## Requirement
Select, from the data, each line where "likelihood" occurs.

## Extracted data entries
════════════════

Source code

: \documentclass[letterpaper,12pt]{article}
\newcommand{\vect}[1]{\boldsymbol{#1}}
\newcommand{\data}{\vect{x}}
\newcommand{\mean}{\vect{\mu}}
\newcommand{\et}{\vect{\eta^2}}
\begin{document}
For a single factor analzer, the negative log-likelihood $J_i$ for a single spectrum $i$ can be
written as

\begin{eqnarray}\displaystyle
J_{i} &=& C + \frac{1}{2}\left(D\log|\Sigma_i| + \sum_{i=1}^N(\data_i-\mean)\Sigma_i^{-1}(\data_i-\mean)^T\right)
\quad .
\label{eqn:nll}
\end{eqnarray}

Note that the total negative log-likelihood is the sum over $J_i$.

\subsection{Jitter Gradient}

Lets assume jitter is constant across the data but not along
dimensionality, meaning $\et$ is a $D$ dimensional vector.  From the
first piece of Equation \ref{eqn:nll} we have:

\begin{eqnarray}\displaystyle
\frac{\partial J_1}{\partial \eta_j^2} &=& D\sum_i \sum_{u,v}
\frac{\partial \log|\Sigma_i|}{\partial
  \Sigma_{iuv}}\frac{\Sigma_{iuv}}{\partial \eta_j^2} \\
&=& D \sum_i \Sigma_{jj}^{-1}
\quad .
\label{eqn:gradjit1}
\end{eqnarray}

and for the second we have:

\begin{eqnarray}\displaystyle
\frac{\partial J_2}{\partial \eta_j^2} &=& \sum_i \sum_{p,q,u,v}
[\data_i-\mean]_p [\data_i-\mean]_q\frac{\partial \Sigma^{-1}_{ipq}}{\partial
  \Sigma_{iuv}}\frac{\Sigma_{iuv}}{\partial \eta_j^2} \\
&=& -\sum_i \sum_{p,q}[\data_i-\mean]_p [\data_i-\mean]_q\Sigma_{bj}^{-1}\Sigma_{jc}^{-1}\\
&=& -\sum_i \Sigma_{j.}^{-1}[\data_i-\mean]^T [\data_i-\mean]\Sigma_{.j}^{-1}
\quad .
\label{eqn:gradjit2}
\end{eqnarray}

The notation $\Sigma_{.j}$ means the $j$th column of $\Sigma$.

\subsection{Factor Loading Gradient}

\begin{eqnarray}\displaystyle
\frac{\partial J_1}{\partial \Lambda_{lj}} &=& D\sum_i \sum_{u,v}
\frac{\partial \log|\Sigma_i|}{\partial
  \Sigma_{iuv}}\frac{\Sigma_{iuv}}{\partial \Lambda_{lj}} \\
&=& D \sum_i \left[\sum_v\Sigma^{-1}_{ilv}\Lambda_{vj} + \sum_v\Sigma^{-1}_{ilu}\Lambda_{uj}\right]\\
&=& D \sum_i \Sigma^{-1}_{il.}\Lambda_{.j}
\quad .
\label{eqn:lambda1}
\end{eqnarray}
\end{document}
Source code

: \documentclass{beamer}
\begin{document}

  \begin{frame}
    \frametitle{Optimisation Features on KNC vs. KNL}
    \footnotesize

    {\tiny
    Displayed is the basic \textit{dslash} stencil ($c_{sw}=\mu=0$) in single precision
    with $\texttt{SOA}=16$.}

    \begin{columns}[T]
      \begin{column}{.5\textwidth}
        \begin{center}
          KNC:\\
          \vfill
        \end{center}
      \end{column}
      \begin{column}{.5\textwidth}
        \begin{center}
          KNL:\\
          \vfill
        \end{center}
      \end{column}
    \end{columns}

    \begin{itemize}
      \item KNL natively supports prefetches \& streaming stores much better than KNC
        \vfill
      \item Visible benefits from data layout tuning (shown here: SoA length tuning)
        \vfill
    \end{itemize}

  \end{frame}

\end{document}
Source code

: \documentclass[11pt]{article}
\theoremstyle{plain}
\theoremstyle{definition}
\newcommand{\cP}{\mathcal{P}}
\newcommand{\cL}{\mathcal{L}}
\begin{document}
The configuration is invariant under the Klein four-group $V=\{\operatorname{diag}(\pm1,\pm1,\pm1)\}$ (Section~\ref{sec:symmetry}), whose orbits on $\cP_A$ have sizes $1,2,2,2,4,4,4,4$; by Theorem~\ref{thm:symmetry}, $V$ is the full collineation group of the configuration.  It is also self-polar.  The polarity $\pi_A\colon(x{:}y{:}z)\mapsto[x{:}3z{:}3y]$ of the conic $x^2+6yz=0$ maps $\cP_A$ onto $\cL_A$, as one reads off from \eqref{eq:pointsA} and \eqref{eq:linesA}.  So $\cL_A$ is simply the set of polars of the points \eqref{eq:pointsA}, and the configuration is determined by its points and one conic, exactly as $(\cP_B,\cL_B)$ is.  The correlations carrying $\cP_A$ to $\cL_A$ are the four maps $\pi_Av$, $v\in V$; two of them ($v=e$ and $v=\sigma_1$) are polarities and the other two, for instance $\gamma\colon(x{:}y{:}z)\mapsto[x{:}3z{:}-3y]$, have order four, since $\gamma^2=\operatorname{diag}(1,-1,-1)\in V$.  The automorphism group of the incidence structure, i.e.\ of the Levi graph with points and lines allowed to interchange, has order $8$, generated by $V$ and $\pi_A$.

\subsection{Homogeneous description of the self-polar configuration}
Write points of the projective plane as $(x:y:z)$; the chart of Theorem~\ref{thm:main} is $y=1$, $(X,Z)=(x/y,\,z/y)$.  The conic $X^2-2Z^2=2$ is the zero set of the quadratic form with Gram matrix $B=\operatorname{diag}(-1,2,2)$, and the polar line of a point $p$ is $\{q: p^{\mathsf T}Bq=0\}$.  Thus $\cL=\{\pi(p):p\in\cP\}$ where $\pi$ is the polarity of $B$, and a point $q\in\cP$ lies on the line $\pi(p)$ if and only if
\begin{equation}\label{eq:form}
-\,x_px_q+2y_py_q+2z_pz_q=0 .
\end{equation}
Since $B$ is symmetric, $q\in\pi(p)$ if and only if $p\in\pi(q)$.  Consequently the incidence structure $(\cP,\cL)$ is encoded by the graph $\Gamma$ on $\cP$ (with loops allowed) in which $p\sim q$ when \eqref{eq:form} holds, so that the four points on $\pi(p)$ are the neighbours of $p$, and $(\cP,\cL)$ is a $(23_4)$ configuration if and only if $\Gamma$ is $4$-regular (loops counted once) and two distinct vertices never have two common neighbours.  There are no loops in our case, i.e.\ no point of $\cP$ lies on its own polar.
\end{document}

════════════════

## Solved problem
For a single factor analzer, the negative log-likelihood $J_i$ for a single spectrum $i$ can be
Note that the total negative log-likelihood is the sum over $J_i$.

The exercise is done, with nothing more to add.